For more than 142 years, the life of the legendary voivode Hristo Botev has been shrouded in a mist of unknown and unproven assumptions. Sharp controversies have tried to shed light on the truth of this matter. One of them is the controversy over his battle symbol – his personal saber. If we have to read the facts correctly, the versions of the real saber that the voivode held in his right hand during his final hours are intertwined. Each of them is not without reason and is based on facts, be them confirmed, rejected, or denied. How many swords did Hristo Botev have? From stepping on the Kozloduy coast to the Vola peak and which of them is the last one? In these three desperately decisive days, from May 17 to 20, 1876, Botev held two sabers in his right hand.
The first sword
“Don’t let me wear a cane or a pardesu these days, because I forget a lot,” the poet ordered his family.

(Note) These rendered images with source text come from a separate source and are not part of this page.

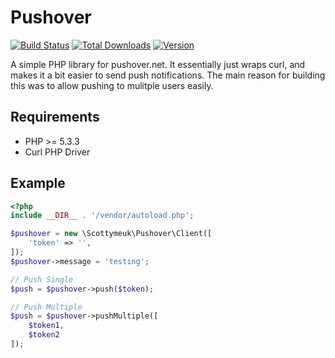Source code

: Pushover
========

[![Build Status](https://travis-ci.org/scottymeuk/pushover.png?branch=master)](https://travis-ci.org/scottymeuk/pushover)
[![Total Downloads](https://poser.pugx.org/scottymeuk/pushover/d/total.png)](https://packagist.org/scottymeuk/pushover)
[![Version](https://poser.pugx.org/scottymeuk/pushover/version.png)](https://packagist.org/scottymeuk/pushover)

A simple PHP library for pushover.net. It essentially just wraps curl, and makes it a bit easier to send push notifications. The main reason for building this was to allow pushing to mulitple users easily.  

## Requirements
 - PHP >= 5.3.3
 - Curl PHP Driver
 

## Example

```php
<?php
include __DIR__ . '/vendor/autoload.php';

$pushover = new \Scottymeuk\Pushover\Client([
    'token' => '',
]);
$pushover->message = 'testing';

// Push Single
$push = $pushover->push($token);

// Push Multiple
$push = $pushover->pushMultiple([
    $token1,
    $token2
]);
```
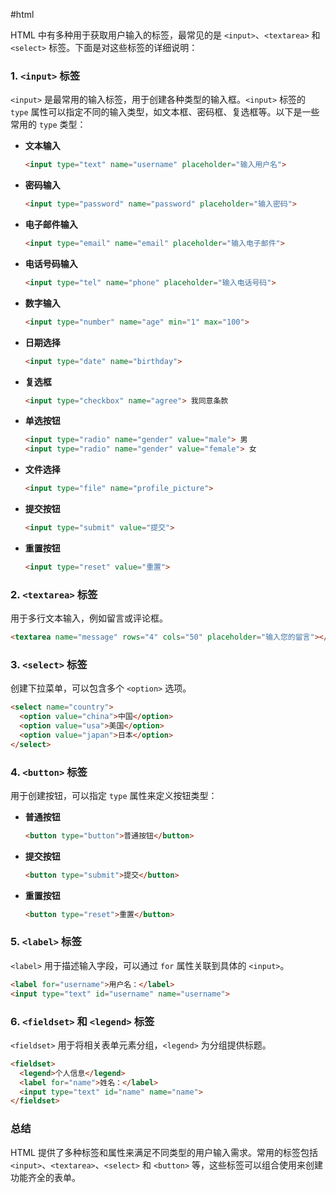 #html 

HTML 中有多种用于获取用户输入的标签，最常见的是 `<input>`、`<textarea>` 和 `<select>` 标签。下面是对这些标签的详细说明：

### 1. `<input>` 标签
`<input>` 是最常用的输入标签，用于创建各种类型的输入框。`<input>` 标签的 `type` 属性可以指定不同的输入类型，如文本框、密码框、复选框等。以下是一些常用的 `type` 类型：

- **文本输入**
  ```html
  <input type="text" name="username" placeholder="输入用户名">
  ```
- **密码输入**
  ```html
  <input type="password" name="password" placeholder="输入密码">
  ```
- **电子邮件输入**
  ```html
  <input type="email" name="email" placeholder="输入电子邮件">
  ```
- **电话号码输入**
  ```html
  <input type="tel" name="phone" placeholder="输入电话号码">
  ```
- **数字输入**
  ```html
  <input type="number" name="age" min="1" max="100">
  ```
- **日期选择**
  ```html
  <input type="date" name="birthday">
  ```
- **复选框**
  ```html
  <input type="checkbox" name="agree"> 我同意条款
  ```
- **单选按钮**
  ```html
  <input type="radio" name="gender" value="male"> 男
  <input type="radio" name="gender" value="female"> 女
  ```
- **文件选择**
  ```html
  <input type="file" name="profile_picture">
  ```
- **提交按钮**
  ```html
  <input type="submit" value="提交">
  ```
- **重置按钮**
  ```html
  <input type="reset" value="重置">
  ```

### 2. `<textarea>` 标签
用于多行文本输入，例如留言或评论框。
```html
<textarea name="message" rows="4" cols="50" placeholder="输入您的留言"></textarea>
```

### 3. `<select>` 标签
创建下拉菜单，可以包含多个 `<option>` 选项。
```html
<select name="country">
  <option value="china">中国</option>
  <option value="usa">美国</option>
  <option value="japan">日本</option>
</select>
```

### 4. `<button>` 标签
用于创建按钮，可以指定 `type` 属性来定义按钮类型：
- **普通按钮**
  ```html
  <button type="button">普通按钮</button>
  ```
- **提交按钮**
  ```html
  <button type="submit">提交</button>
  ```
- **重置按钮**
  ```html
  <button type="reset">重置</button>
  ```

### 5. `<label>` 标签
`<label>` 用于描述输入字段，可以通过 `for` 属性关联到具体的 `<input>`。
```html
<label for="username">用户名：</label>
<input type="text" id="username" name="username">
```

### 6. `<fieldset>` 和 `<legend>` 标签
`<fieldset>` 用于将相关表单元素分组，`<legend>` 为分组提供标题。
```html
<fieldset>
  <legend>个人信息</legend>
  <label for="name">姓名：</label>
  <input type="text" id="name" name="name">
</fieldset>
```

### 总结
HTML 提供了多种标签和属性来满足不同类型的用户输入需求。常用的标签包括 `<input>`、`<textarea>`、`<select>` 和 `<button>` 等，这些标签可以组合使用来创建功能齐全的表单。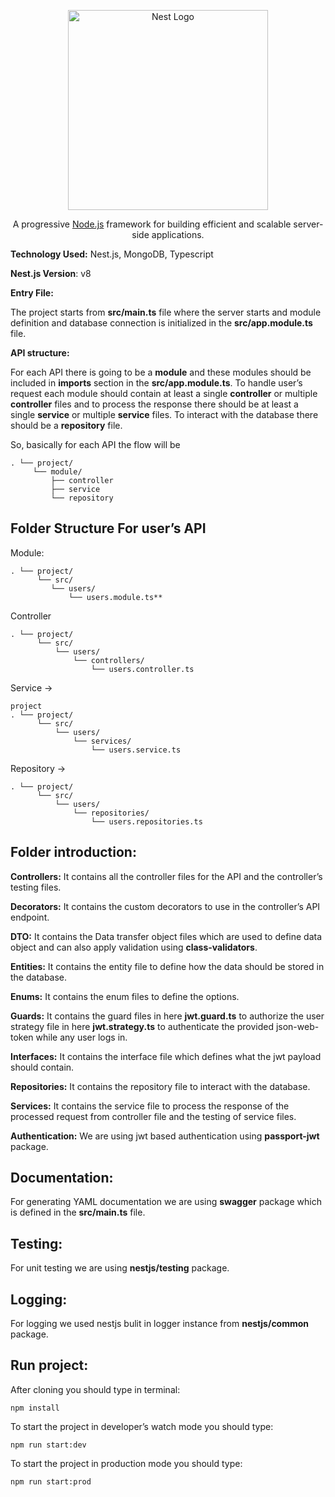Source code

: 
<p  align="center">
<a  href="http://nestjs.com/"  target="blank"><img  src="https://nestjs.com/img/logo_text.svg"  width="320"  alt="Nest Logo" /></a>
</p>

  

[circleci-image]: https://img.shields.io/circleci/build/github/nestjs/nest/master?token=abc123def456

[circleci-url]: https://circleci.com/gh/nestjs/nest

  

<p  align="center">A progressive <a  href="http://nodejs.org"  target="_blank">Node.js</a> framework for building efficient and scalable server-side applications.</p>

  

**Technology Used:** Nest.js, MongoDB, Typescript

  

**Nest.js Version**: v8

**Entry File:**

  

The project starts from **src/main.ts** file where the server starts and module definition and database connection is initialized in the **src/app.module.ts** file.



**API structure:**

  

For each API there is going to be a **module** and these modules should be included in **imports** section in the **src/app.module.ts**. To handle user’s request each module should contain at least a single **controller** or multiple **controller** files and to process the response there should be at least a single **service** or multiple **service** files. To interact with the database there should be a **repository** file.

  

So, basically for each API the flow will be 
```
. └── project/
	 └── module/
		 ├── controller 
		 ├── service 
		 └── repository
```


## Folder Structure For user’s API

Module:
```
. └── project/
	  └── src/
		 └── users/
			 └── users.module.ts**
```
  


Controller 
```
. └── project/
	  └── src/
		  └── users/
			  └── controllers/
				  └── users.controller.ts
```
  
Service -> 
```
project
. └── project/
	  └── src/
		  └── users/
			  └── services/
				  └── users.service.ts
```



Repository -> 
```
. └── project/
	  └── src/
		  └── users/
			  └── repositories/
				  └── users.repositories.ts
```

  


## Folder introduction:

  

**Controllers:** It contains all the controller files for the API and the controller’s testing files.



**Decorators:** It contains the custom decorators to use in the controller’s API endpoint.



**DTO:** It contains the Data transfer object files which are used to define data object and can also apply validation using **class-validators**.



**Entities:** It contains the entity file to define how the data should be stored in the database.


**Enums:** It contains the enum files to define the options.



**Guards:** It contains the guard files in here **jwt.guard.ts** to authorize the user strategy file in here **jwt.strategy.ts** to authenticate the provided json-web-token while any user logs in.



**Interfaces:** It contains the interface file which defines what the jwt payload should contain.



**Repositories:** It contains the repository file to interact with the database.



**Services:** It contains the service file to process the response of the processed request from controller file and the testing of service files.



**Authentication:** We are using jwt based authentication using **passport-jwt** package.



## Documentation:

  

For generating YAML documentation we are using **swagger** package which is defined in the **src/main.ts** file.

  

## Testing:

  

For unit testing we are using **nestjs/testing** package.


## Logging:

  

For logging we used nestjs bulit in logger instance from **nestjs/common** package.

  

## Run project:

  

After cloning you should type in terminal:

  

    npm install

  

To start the project in developer’s watch mode you should type:

  

    npm run start:dev

  

To start the project in production mode you should type:

  

    npm run start:prod
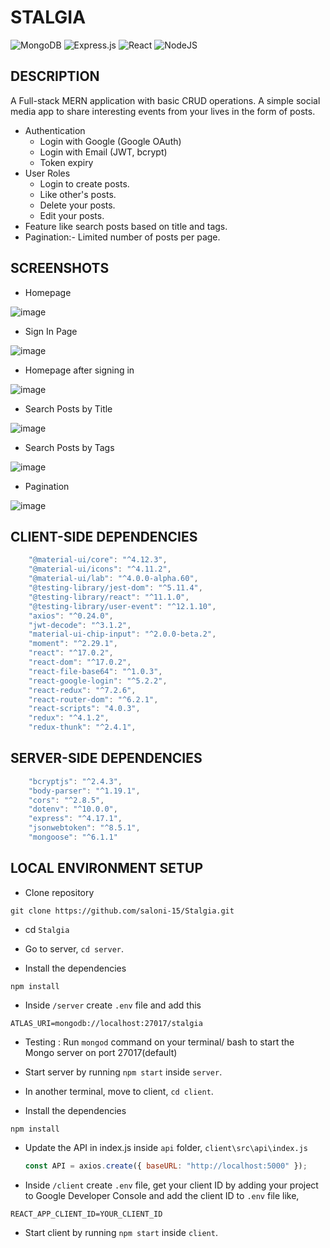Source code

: # STALGIA

![MongoDB](https://img.shields.io/badge/MongoDB-%234ea94b.svg?style=for-the-badge&logo=mongodb&logoColor=white)
![Express.js](https://img.shields.io/badge/express.js-%23404d59.svg?style=for-the-badge&logo=express&logoColor=%2361DAFB)
![React](https://img.shields.io/badge/react-%2320232a.svg?style=for-the-badge&logo=react&logoColor=%2361DAFB)
![NodeJS](https://img.shields.io/badge/node.js-6DA55F?style=for-the-badge&logo=node.js&logoColor=white)

## DESCRIPTION

A Full-stack MERN application with basic CRUD operations. A simple social media app to share interesting events from your lives in the form of posts.
- Authentication
  - Login with Google (Google OAuth)
  - Login with Email (JWT, bcrypt)
  - Token expiry
- User Roles
  - Login to create posts.
  - Like other's posts.
  - Delete your posts.
  - Edit your posts.
- Feature like search posts based on title and tags.
- Pagination:- Limited number of posts per page.

## SCREENSHOTS
- Homepage

![image](https://user-images.githubusercontent.com/75828760/147906775-0969f953-733e-494e-9f45-b75d690e9253.png)

- Sign In Page

![image](https://user-images.githubusercontent.com/75828760/147906907-f0a55dc2-1229-4ad1-a3b7-6b86dddc13ac.png)

- Homepage after signing in

![image](https://user-images.githubusercontent.com/75828760/147906987-58a85b40-da0a-4745-ac6f-c6981b26973d.png)

- Search Posts by Title

![image](https://user-images.githubusercontent.com/75828760/147907214-9aa7a143-3677-44a2-bab0-6bb8f67f47e2.png)

- Search Posts by Tags

![image](https://user-images.githubusercontent.com/75828760/147907337-7912b1b0-33ad-4e18-94b8-44be285c23e7.png)

- Pagination

![image](https://user-images.githubusercontent.com/75828760/147907510-ea38aa74-cc8b-431a-9924-815c274c1bcc.png)

## CLIENT-SIDE DEPENDENCIES

```js
    "@material-ui/core": "^4.12.3",
    "@material-ui/icons": "^4.11.2",
    "@material-ui/lab": "^4.0.0-alpha.60",
    "@testing-library/jest-dom": "^5.11.4",
    "@testing-library/react": "^11.1.0",
    "@testing-library/user-event": "^12.1.10",
    "axios": "^0.24.0",
    "jwt-decode": "^3.1.2",
    "material-ui-chip-input": "^2.0.0-beta.2",
    "moment": "^2.29.1",
    "react": "^17.0.2",
    "react-dom": "^17.0.2",
    "react-file-base64": "^1.0.3",
    "react-google-login": "^5.2.2",
    "react-redux": "^7.2.6",
    "react-router-dom": "^6.2.1",
    "react-scripts": "4.0.3",
    "redux": "^4.1.2",
    "redux-thunk": "^2.4.1",
```

## SERVER-SIDE DEPENDENCIES

```js
    "bcryptjs": "^2.4.3",
    "body-parser": "^1.19.1",
    "cors": "^2.8.5",
    "dotenv": "^10.0.0",
    "express": "^4.17.1",
    "jsonwebtoken": "^8.5.1",
    "mongoose": "^6.1.1"
```

## LOCAL ENVIRONMENT SETUP 
- Clone repository 
```git
git clone https://github.com/saloni-15/Stalgia.git
```
- cd `Stalgia`

- Go to server, `cd server`.

- Install the dependencies
```npm
npm install
```

- Inside `/server` create `.env` file and add this
```
ATLAS_URI=mongodb://localhost:27017/stalgia
```

- Testing : Run `mongod` command on your terminal/ bash to start the Mongo server on port 27017(default)

- Start server by running `npm start` inside `server`.

- In another terminal, move to client, `cd client`.
 
- Install the dependencies
```npm
npm install
```
- Update the API in index.js inside `api` folder, `client\src\api\index.js`
  ```jsx
  const API = axios.create({ baseURL: "http://localhost:5000" });
  ```
  
- Inside `/client` create `.env` file, get your client ID by adding your project to Google Developer Console and add the client ID to `.env` file like,
```
REACT_APP_CLIENT_ID=YOUR_CLIENT_ID
```
- Start client by running `npm start` inside `client`.


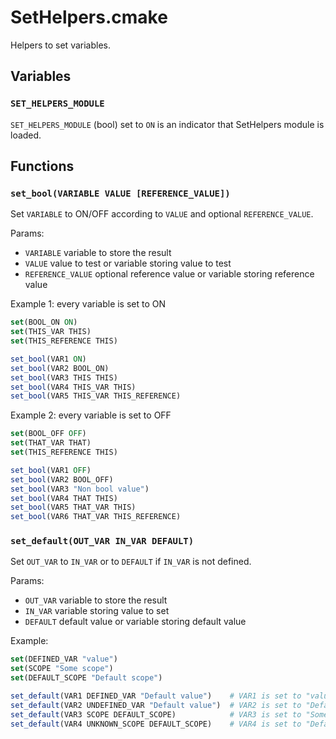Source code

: # SetHelpers.cmake #

Helpers to set variables.


## Variables ##

### `SET_HELPERS_MODULE` ###

`SET_HELPERS_MODULE` (bool) set to `ON` is an indicator that SetHelpers module
is loaded.


## Functions ##

### `set_bool(VARIABLE VALUE [REFERENCE_VALUE])` ###

Set `VARIABLE` to ON/OFF according to `VALUE` and optional `REFERENCE_VALUE`.

Params:

* `VARIABLE`  variable to store the result
* `VALUE`  value to test or variable storing value to test
* `REFERENCE_VALUE`  optional reference value or variable storing reference value

Example 1: every variable is set to ON

```CMake
set(BOOL_ON ON)
set(THIS_VAR THIS)
set(THIS_REFERENCE THIS)

set_bool(VAR1 ON)
set_bool(VAR2 BOOL_ON)
set_bool(VAR3 THIS THIS)
set_bool(VAR4 THIS_VAR THIS)
set_bool(VAR5 THIS_VAR THIS_REFERENCE)
```

Example 2: every variable is set to OFF

```CMake
set(BOOL_OFF OFF)
set(THAT_VAR THAT)
set(THIS_REFERENCE THIS)

set_bool(VAR1 OFF)
set_bool(VAR2 BOOL_OFF)
set_bool(VAR3 "Non bool value")
set_bool(VAR4 THAT THIS)
set_bool(VAR5 THAT_VAR THIS)
set_bool(VAR6 THAT_VAR THIS_REFERENCE)
```


### `set_default(OUT_VAR IN_VAR DEFAULT)` ###

Set `OUT_VAR` to `IN_VAR` or to `DEFAULT` if `IN_VAR` is not defined.

Params:

* `OUT_VAR`  variable to store the result
* `IN_VAR`   variable storing value to set
* `DEFAULT`  default value or variable storing default value

Example:

```CMake
set(DEFINED_VAR "value")
set(SCOPE "Some scope")
set(DEFAULT_SCOPE "Default scope")

set_default(VAR1 DEFINED_VAR "Default value")    # VAR1 is set to "value"
set_default(VAR2 UNDEFINED_VAR "Default value")  # VAR2 is set to "Default value"
set_default(VAR3 SCOPE DEFAULT_SCOPE)            # VAR3 is set to "Some scope"
set_default(VAR4 UNKNOWN_SCOPE DEFAULT_SCOPE)    # VAR4 is set to "Default scope"
```
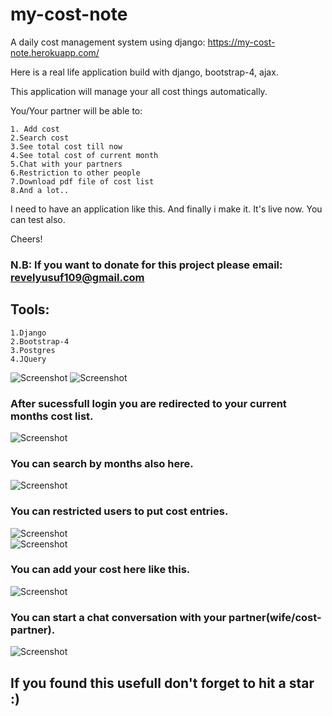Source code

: # my-cost-note
A daily cost management system using django: https://my-cost-note.herokuapp.com/

Here is a real life application build with django, bootstrap-4, ajax.

This application will manage your all cost things automatically.

You/Your partner will be able to:
```
1. Add cost  
2.Search cost  
3.See total cost till now  
4.See total cost of current month  
5.Chat with your partners  
6.Restriction to other people  
7.Download pdf file of cost list  
8.And a lot..  
```

I need to have an application like this. And finally i make it. It's live now. You can test also.

Cheers!
### N.B: If you want to donate for this project please email: revelyusuf109@gmail.com

## Tools:
```
1.Django
2.Bootstrap-4
3.Postgres
4.JQuery
```


![Screenshot](cost/cost-1.png)
![Screenshot](cost/cost-2.png)  
### After sucessfull login you are redirected to your current months cost list.
![Screenshot](cost/cost-3.png)  
### You can search by months also here.
![Screenshot](cost/cost-4.png)  
### You can restricted users to put cost entries.
![Screenshot](cost/cost-5.png)  
![Screenshot](cost/cost-6.png)  
### You can add your cost here like this.
![Screenshot](cost/cost-7.png)  
### You can start a chat conversation with your partner(wife/cost-partner).
![Screenshot](cost/cost-8.png)

## If you found this usefull don't forget to hit a star :) 
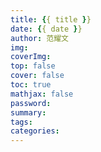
 ```yaml
---
title: {{ title }}
date: {{ date }}
author: 范耀文
img: 
coverImg: 
top: false
cover: false
toc: true
mathjax: false
password: 
summary: 
tags:
categories:
---
```

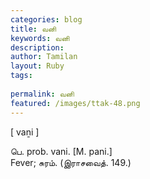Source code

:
 ```yaml
---
categories: blog
title: வனி
keywords: வனி
description: 
author: Tamilan
layout: Ruby
tags: 
 
permalink: வனி
featured: /images/ttak-48.png
---
```

  
[ vaṉi ]  
  
பெ. prob. vani. [M. pani.]  
Fever; சுரம். (இராசவைத். 149.)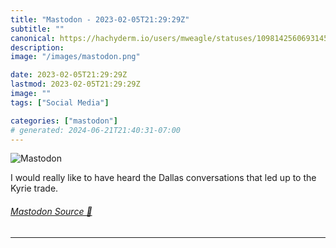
 ```yaml
---
title: "Mastodon - 2023-02-05T21:29:29Z"
subtitle: ""
canonical: https://hachyderm.io/users/mweagle/statuses/109814256069314581
description:
image: "/images/mastodon.png"

date: 2023-02-05T21:29:29Z
lastmod: 2023-02-05T21:29:29Z
image: ""
tags: ["Social Media"]

categories: ["mastodon"]
# generated: 2024-06-21T21:40:31-07:00
---
```

![Mastodon](/images/mastodon.png)

<p>I would really like to have heard the Dallas conversations that led up to the Kyrie trade.</p>


###### [Mastodon Source 🐘](https://hachyderm.io/@mweagle/109814256069314581)

___
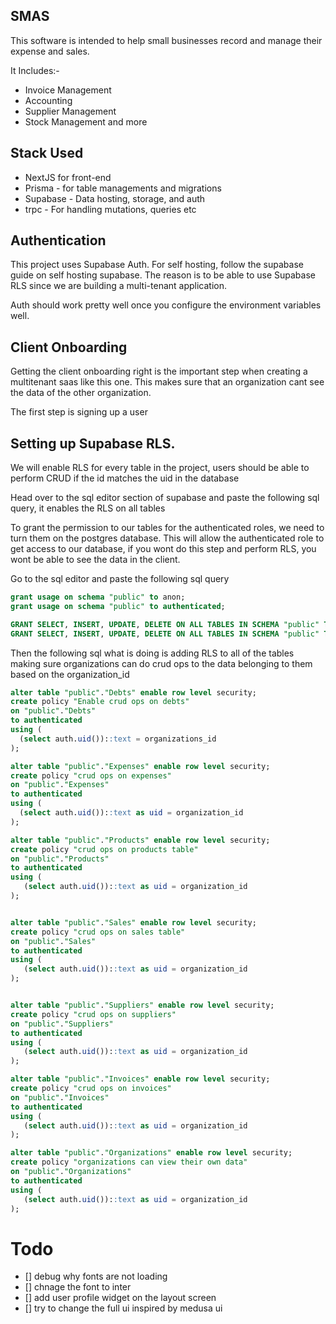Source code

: ## SMAS

This software is intended to help small businesses record and manage their expense and sales.

It Includes:-

- Invoice Management
- Accounting
- Supplier Management
- Stock Management and more

## Stack Used
- NextJS for front-end
- Prisma -  for table managements and migrations
- Supabase - Data hosting, storage, and auth
- trpc - For handling mutations, queries etc

## Authentication

This project uses Supabase Auth. For self hosting, follow the supabase guide on self hosting supabase. The reason is to be able to use Supabase RLS since we are building a multi-tenant application.

Auth should work pretty well once you configure the environment variables well.


## Client Onboarding
Getting the client onboarding right is the important step when creating a multitenant saas like this one. This makes sure that an organization cant see the data of the other organization.

The first step is signing up a user

## Setting up Supabase RLS.
We will enable RLS for every table in the project, users should be able to perform CRUD if the id matches the uid in the database

Head over to the sql editor section of supabase and paste the following sql query, it enables the RLS on all tables

To grant the permission to our tables for the authenticated roles, we need to turn them on the postgres database. This will allow the authenticated role to get access to our database, if you wont do this step and perform  RLS, you wont be able to see the data in the client.

Go to the sql editor and paste the following sql query

```sql
grant usage on schema "public" to anon;
grant usage on schema "public" to authenticated;

GRANT SELECT, INSERT, UPDATE, DELETE ON ALL TABLES IN SCHEMA "public" TO authenticated;
GRANT SELECT, INSERT, UPDATE, DELETE ON ALL TABLES IN SCHEMA "public" TO anon;
```


Then the following sql what is doing is adding RLS to all of the tables making sure organizations can do crud ops to the data belonging to them based on the organization_id

```sql
alter table "public"."Debts" enable row level security;
create policy "Enable crud ops on debts"
on "public"."Debts"
to authenticated
using (
  (select auth.uid())::text = organizations_id
);

alter table "public"."Expenses" enable row level security;
create policy "crud ops on expenses"
on "public"."Expenses"
to authenticated
using (
  (select auth.uid())::text as uid = organization_id
);

alter table "public"."Products" enable row level security;
create policy "crud ops on products table"
on "public"."Products"
to authenticated
using (
   (select auth.uid())::text as uid = organization_id
);


alter table "public"."Sales" enable row level security;
create policy "crud ops on sales table"
on "public"."Sales"
to authenticated
using (
   (select auth.uid())::text as uid = organization_id
);


alter table "public"."Suppliers" enable row level security;
create policy "crud ops on suppliers"
on "public"."Suppliers"
to authenticated
using (
   (select auth.uid())::text as uid = organization_id
);

alter table "public"."Invoices" enable row level security;
create policy "crud ops on invoices"
on "public"."Invoices"
to authenticated
using (
   (select auth.uid())::text as uid = organization_id
);

alter table "public"."Organizations" enable row level security;
create policy "organizations can view their own data"
on "public"."Organizations"
to authenticated
using (
   (select auth.uid())::text as uid = organization_id
);
```


# Todo

- [] debug why fonts are not loading
- [] chnage the font to inter
- [] add user profile widget on the layout screen
- [] try to change the full ui inspired by medusa ui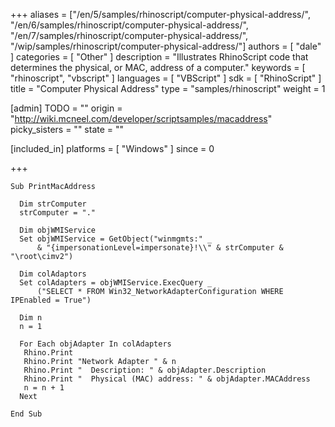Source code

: +++
aliases = ["/en/5/samples/rhinoscript/computer-physical-address/", "/en/6/samples/rhinoscript/computer-physical-address/", "/en/7/samples/rhinoscript/computer-physical-address/", "/wip/samples/rhinoscript/computer-physical-address/"]
authors = [ "dale" ]
categories = [ "Other" ]
description = "Illustrates RhinoScript code that determines the physical, or MAC, address of a computer."
keywords = [ "rhinoscript", "vbscript" ]
languages = [ "VBScript" ]
sdk = [ "RhinoScript" ]
title = "Computer Physical Address"
type = "samples/rhinoscript"
weight = 1

[admin]
TODO = ""
origin = "http://wiki.mcneel.com/developer/scriptsamples/macaddress"
picky_sisters = ""
state = ""

[included_in]
platforms = [ "Windows" ]
since = 0

+++

```vbnet
Sub PrintMacAddress

  Dim strComputer
  strComputer = "."

  Dim objWMIService
  Set objWMIService = GetObject("winmgmts:" _
      & "{impersonationLevel=impersonate}!\\" & strComputer & "\root\cimv2")

  Dim colAdaptors
  Set colAdapters = objWMIService.ExecQuery _
      ("SELECT * FROM Win32_NetworkAdapterConfiguration WHERE IPEnabled = True")

  Dim n
  n = 1

  For Each objAdapter In colAdapters
   Rhino.Print
   Rhino.Print "Network Adapter " & n
   Rhino.Print "  Description: " & objAdapter.Description
   Rhino.Print "  Physical (MAC) address: " & objAdapter.MACAddress
   n = n + 1
  Next

End Sub
```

And the chronicler of the April Uprising Z. Stoyanov will add up to the picture: “The activity of our voivode was amazing when the time to leave drew close. He was out day and night, sometimes to buy rifles and prepare supplies, sometimes to accommodate and guide new recruits. On the captured steamer, the legendary voivode “extremely handsome and glamorous in his general uniform” warns Captain Dagobert Englender: “I have the word now, I am the captain here.” Nikola Kyuchukov gave a clear idea of the voivode‘s sword, explaining that “it was hung on a purl belt and a green satin scarf slung over the shoulder over the sword.”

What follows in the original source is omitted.